• Exercise instructions
In the material below, list every line carrying the string "presence".

*** Exercise materials Section Begins ***

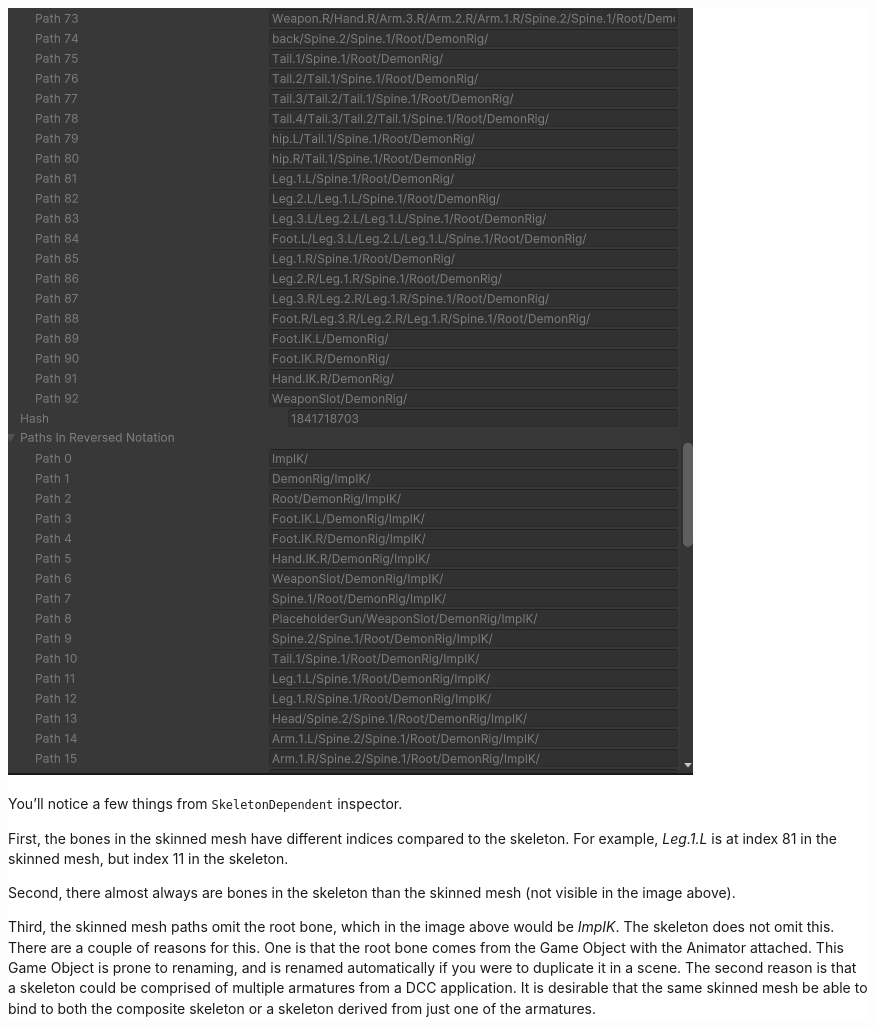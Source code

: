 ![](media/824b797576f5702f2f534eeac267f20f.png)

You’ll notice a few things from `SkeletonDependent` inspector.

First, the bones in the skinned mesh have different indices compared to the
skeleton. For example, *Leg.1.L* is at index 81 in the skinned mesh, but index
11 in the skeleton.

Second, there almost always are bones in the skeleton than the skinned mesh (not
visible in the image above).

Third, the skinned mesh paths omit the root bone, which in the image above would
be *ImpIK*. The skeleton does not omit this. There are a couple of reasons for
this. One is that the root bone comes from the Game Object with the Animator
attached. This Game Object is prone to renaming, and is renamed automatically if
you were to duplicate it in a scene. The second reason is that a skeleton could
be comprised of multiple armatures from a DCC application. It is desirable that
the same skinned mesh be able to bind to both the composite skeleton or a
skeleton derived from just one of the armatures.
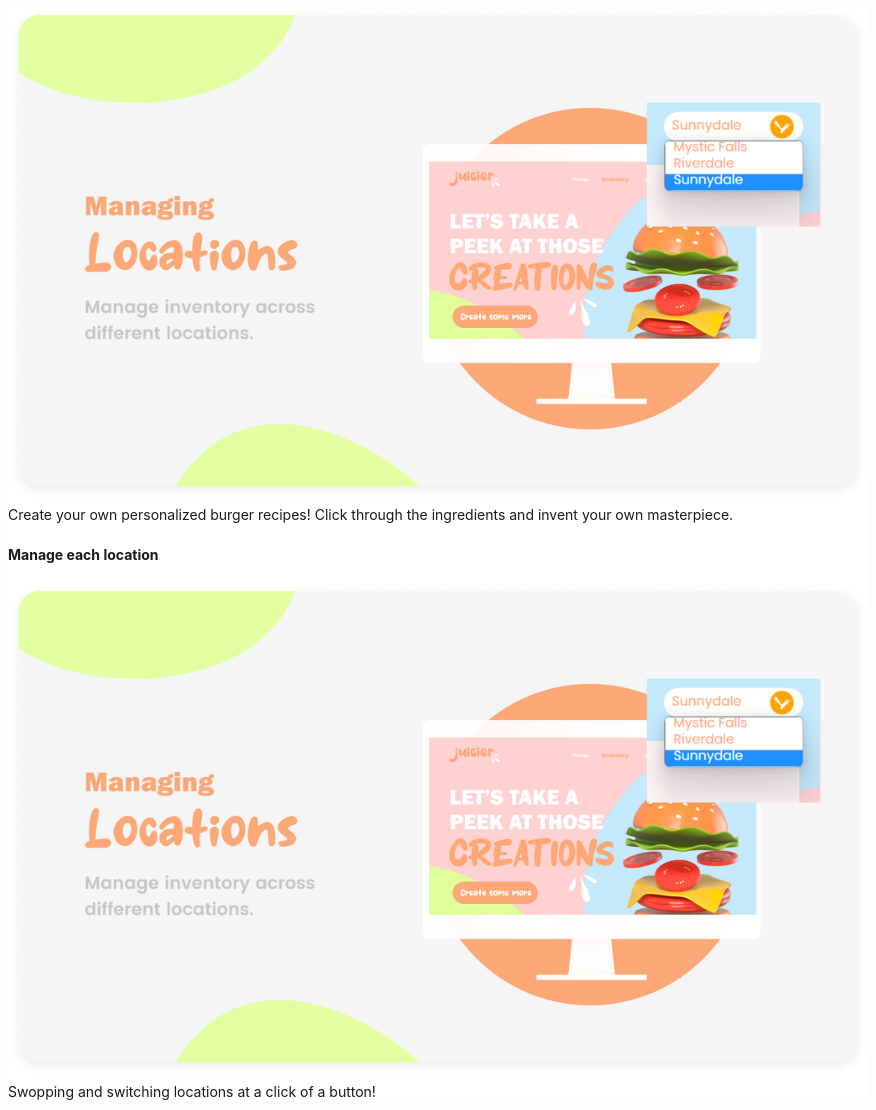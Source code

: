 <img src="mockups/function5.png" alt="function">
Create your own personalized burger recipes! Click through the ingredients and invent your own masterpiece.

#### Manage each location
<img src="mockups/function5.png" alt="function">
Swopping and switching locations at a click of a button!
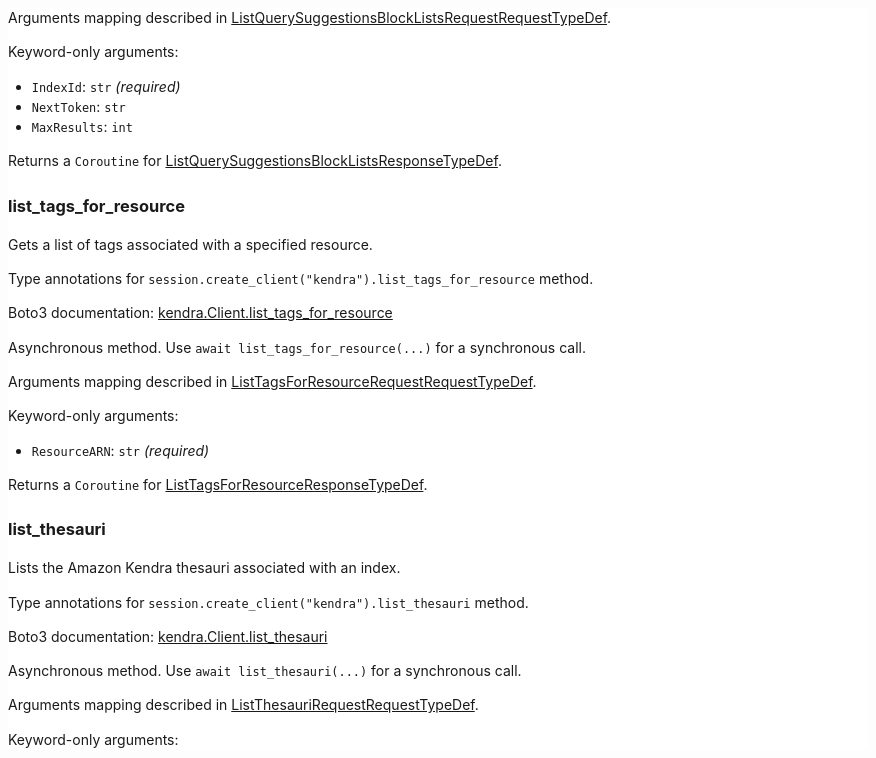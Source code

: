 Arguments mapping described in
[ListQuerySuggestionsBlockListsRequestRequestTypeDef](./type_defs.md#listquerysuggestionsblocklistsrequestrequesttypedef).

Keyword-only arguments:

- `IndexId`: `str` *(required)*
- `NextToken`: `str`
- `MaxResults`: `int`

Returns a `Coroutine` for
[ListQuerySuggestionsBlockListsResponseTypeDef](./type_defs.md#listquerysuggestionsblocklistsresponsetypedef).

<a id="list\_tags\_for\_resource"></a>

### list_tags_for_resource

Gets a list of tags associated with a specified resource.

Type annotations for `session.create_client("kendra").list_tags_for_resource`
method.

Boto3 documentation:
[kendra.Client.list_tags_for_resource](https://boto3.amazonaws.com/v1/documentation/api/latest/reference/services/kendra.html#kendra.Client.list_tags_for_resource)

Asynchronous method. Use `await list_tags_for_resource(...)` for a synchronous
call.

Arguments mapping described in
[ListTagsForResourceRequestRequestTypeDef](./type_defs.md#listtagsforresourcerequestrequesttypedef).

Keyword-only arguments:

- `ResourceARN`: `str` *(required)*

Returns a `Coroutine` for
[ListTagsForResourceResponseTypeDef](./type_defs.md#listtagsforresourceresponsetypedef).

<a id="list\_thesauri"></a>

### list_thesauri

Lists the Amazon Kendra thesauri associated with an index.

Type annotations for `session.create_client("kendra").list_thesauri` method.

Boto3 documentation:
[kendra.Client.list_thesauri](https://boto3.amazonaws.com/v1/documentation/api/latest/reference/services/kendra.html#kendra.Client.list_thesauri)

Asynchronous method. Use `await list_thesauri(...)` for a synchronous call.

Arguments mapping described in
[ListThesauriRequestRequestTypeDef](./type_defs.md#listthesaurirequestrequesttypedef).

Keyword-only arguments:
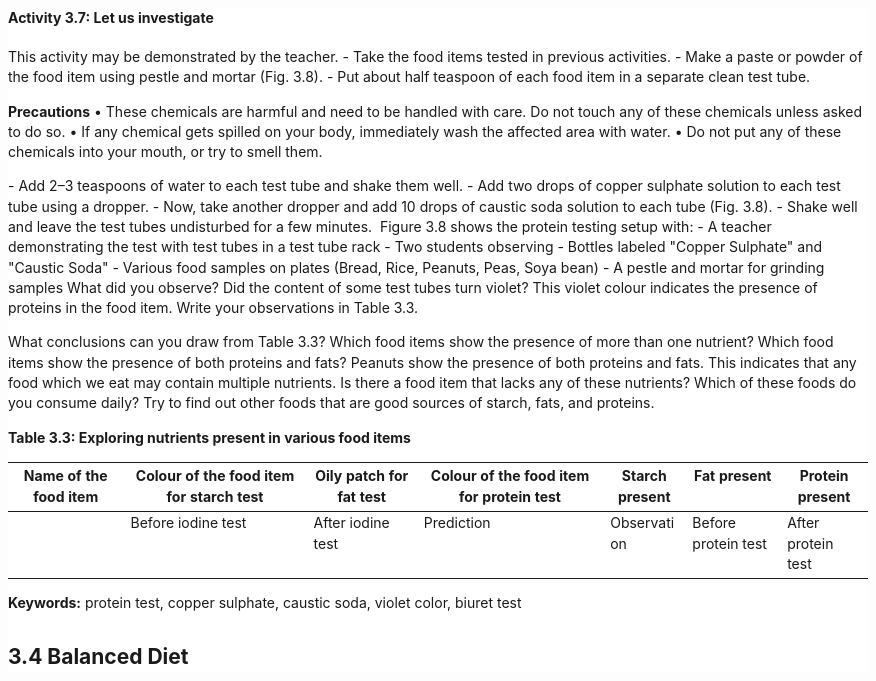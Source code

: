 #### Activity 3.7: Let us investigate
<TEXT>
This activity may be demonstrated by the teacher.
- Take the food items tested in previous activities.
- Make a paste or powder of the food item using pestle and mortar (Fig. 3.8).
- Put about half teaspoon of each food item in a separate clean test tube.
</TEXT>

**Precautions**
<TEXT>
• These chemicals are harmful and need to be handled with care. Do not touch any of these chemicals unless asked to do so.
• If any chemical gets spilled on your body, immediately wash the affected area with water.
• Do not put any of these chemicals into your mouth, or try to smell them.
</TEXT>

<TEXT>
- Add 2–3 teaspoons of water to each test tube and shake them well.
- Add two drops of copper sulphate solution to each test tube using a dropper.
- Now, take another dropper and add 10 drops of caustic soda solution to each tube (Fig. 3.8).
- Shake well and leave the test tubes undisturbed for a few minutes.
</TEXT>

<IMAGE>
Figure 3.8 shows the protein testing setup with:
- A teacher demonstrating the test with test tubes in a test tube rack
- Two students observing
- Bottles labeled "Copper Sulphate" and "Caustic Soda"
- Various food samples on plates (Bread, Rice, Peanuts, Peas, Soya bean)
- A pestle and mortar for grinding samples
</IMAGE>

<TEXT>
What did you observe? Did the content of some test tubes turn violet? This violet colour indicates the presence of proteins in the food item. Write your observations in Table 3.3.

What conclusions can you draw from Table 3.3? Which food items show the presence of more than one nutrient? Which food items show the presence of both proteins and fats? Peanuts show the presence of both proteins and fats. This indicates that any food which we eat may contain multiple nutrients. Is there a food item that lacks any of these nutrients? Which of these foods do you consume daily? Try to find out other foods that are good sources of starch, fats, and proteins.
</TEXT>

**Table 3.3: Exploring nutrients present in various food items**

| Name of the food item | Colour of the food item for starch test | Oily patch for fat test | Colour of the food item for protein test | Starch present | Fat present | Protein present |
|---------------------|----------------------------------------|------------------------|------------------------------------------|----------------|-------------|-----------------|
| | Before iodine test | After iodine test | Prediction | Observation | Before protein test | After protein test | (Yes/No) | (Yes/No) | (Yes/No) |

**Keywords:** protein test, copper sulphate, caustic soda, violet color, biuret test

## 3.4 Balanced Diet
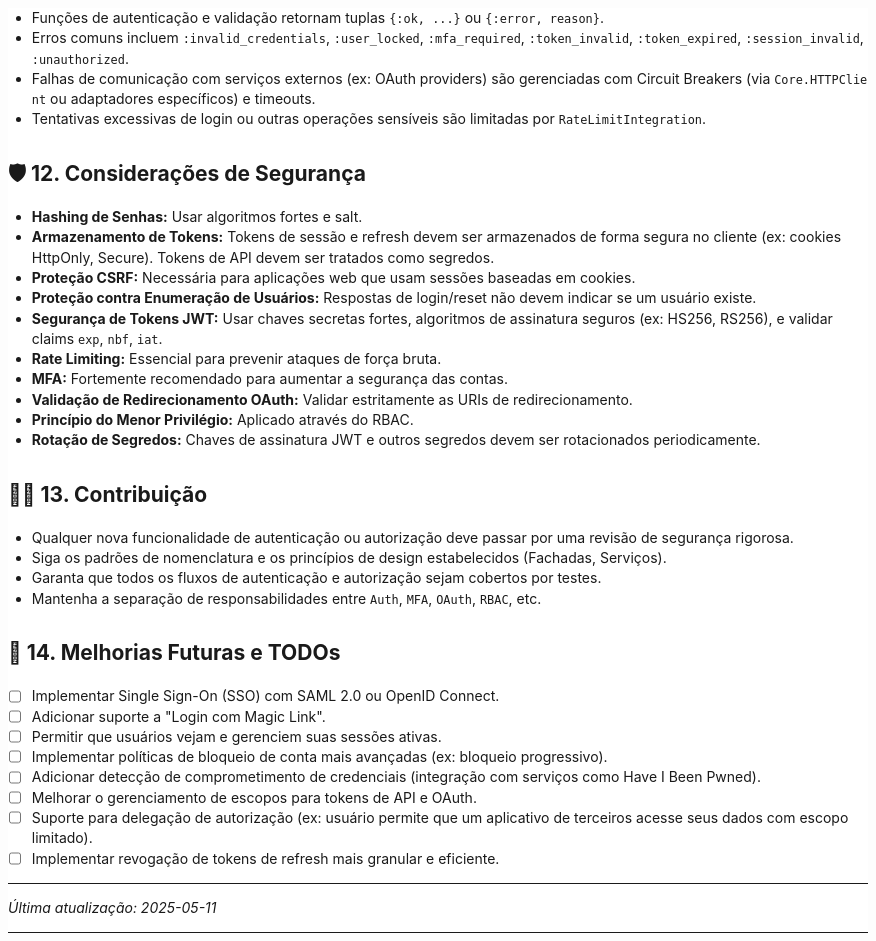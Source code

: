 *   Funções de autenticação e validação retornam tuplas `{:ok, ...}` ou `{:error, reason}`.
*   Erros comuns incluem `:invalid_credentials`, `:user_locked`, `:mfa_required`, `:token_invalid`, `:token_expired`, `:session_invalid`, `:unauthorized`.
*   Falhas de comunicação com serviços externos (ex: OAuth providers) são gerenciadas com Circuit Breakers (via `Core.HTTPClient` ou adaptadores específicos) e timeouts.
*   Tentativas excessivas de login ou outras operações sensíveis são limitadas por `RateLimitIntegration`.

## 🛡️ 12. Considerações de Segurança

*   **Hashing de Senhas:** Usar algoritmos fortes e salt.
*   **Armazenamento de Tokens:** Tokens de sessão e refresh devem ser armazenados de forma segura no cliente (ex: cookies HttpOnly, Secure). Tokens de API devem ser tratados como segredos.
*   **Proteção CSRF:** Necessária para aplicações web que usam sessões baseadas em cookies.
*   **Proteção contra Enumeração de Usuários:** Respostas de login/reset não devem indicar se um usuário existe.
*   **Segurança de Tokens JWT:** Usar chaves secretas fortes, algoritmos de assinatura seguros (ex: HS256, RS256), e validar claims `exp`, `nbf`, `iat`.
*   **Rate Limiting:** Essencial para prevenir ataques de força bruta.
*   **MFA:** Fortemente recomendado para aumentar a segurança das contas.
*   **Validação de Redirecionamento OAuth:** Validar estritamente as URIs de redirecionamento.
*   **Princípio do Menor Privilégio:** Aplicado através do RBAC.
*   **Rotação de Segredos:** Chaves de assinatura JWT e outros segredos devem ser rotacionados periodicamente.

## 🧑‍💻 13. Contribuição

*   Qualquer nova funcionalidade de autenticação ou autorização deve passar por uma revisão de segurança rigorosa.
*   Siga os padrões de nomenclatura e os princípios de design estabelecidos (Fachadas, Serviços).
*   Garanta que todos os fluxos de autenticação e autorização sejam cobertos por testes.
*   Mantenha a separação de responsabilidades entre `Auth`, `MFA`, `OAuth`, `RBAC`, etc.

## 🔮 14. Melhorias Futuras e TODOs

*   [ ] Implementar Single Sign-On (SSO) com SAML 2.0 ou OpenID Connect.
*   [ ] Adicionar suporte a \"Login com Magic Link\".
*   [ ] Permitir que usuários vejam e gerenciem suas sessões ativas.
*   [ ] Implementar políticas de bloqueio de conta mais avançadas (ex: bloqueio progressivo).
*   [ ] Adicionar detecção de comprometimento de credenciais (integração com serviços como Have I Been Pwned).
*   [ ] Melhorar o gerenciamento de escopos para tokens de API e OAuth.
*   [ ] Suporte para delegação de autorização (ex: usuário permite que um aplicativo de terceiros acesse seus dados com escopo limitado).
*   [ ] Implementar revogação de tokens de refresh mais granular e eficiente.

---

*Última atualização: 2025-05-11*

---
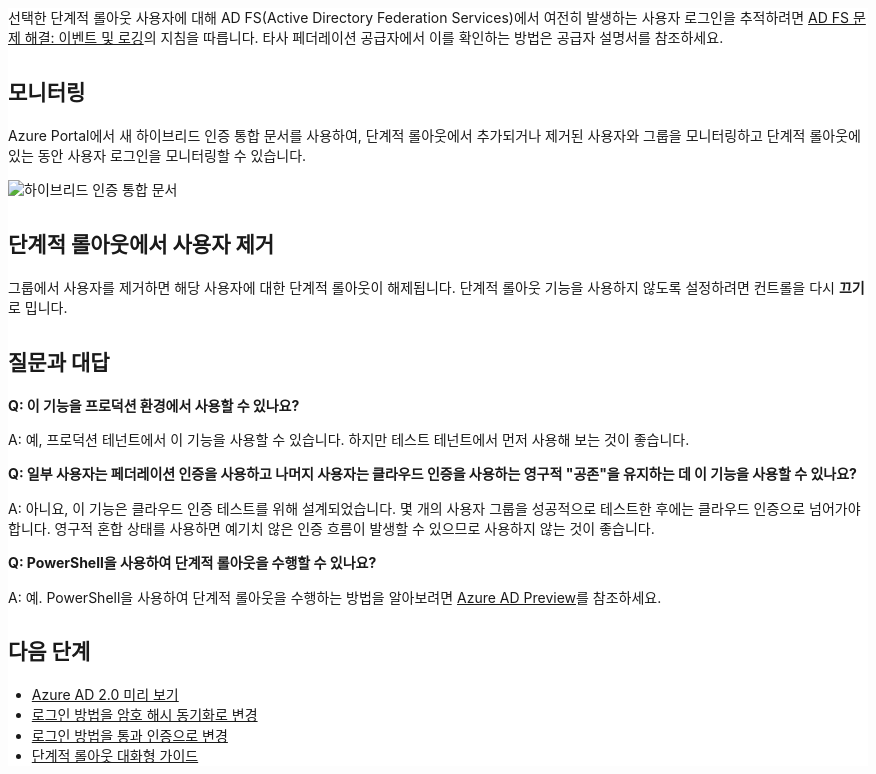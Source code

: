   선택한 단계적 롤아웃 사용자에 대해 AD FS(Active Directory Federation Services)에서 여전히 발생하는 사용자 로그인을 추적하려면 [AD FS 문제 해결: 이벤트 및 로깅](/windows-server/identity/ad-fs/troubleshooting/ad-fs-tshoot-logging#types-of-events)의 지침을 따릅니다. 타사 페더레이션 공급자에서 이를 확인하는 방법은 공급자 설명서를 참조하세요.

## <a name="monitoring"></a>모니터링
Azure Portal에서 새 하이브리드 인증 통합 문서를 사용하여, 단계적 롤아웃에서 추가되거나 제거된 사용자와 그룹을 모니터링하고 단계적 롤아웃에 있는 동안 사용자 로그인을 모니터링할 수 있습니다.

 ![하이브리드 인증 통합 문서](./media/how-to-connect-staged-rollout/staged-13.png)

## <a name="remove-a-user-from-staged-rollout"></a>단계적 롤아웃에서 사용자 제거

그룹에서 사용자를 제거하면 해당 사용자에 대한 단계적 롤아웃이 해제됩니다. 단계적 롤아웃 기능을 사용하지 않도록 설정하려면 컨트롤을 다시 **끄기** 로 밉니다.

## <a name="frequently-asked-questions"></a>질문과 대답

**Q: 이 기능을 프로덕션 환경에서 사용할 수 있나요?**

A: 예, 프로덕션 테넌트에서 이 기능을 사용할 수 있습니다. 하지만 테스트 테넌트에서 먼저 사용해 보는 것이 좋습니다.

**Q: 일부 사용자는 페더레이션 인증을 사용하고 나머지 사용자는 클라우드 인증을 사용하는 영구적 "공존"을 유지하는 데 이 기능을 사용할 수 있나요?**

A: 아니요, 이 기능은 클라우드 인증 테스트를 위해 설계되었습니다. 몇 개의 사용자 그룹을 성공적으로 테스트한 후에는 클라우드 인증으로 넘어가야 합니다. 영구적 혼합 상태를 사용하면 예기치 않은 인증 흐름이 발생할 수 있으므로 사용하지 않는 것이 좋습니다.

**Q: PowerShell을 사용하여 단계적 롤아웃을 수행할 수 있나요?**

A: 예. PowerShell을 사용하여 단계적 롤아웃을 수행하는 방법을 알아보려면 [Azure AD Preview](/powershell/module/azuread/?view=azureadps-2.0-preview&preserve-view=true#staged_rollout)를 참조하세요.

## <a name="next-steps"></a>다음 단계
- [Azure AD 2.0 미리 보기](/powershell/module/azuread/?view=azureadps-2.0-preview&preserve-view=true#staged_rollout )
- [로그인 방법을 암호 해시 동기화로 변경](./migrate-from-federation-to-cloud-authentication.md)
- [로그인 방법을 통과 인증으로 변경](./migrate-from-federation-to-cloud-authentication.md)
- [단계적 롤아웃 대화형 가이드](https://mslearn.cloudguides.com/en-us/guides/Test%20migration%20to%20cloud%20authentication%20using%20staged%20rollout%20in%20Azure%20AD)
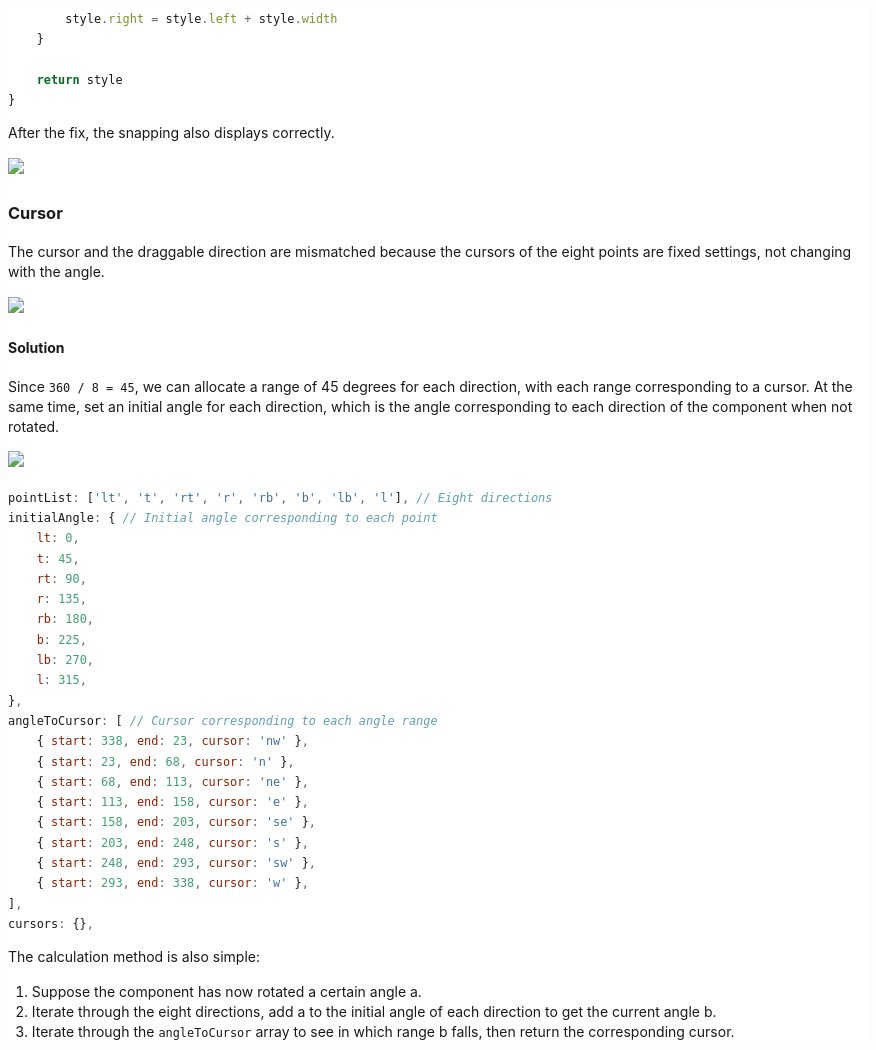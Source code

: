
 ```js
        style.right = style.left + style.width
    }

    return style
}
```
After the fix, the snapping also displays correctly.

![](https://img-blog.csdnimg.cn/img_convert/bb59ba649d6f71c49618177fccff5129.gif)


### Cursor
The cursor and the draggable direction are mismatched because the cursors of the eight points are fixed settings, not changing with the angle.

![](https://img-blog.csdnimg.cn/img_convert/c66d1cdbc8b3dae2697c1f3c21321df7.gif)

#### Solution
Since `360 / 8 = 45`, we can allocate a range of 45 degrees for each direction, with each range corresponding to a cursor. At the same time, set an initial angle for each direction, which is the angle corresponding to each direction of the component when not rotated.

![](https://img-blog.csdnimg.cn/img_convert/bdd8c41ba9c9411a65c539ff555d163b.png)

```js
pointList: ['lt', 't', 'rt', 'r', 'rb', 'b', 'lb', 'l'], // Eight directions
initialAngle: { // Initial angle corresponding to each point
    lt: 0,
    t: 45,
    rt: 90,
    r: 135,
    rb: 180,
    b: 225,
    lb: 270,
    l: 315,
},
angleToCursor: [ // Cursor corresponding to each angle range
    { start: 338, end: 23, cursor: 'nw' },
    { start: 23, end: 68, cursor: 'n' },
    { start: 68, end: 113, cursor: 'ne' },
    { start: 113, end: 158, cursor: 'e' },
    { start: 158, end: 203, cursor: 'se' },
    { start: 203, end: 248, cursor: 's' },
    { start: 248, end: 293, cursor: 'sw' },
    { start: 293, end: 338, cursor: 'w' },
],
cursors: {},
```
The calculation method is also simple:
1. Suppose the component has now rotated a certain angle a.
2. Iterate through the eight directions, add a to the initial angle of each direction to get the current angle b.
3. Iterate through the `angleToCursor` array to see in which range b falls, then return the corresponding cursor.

*** Exercise materials Section Ends ***

• Task result
What did you observe? Did the content of some test tubes turn violet? This violet colour indicates the presence of proteins in the food item. Write your observations in Table 3.3.
What conclusions can you draw from Table 3.3? Which food items show the presence of more than one nutrient? Which food items show the presence of both proteins and fats? Peanuts show the presence of both proteins and fats. This indicates that any food which we eat may contain multiple nutrients. Is there a food item that lacks any of these nutrients? Which of these foods do you consume daily? Try to find out other foods that are good sources of starch, fats, and proteins.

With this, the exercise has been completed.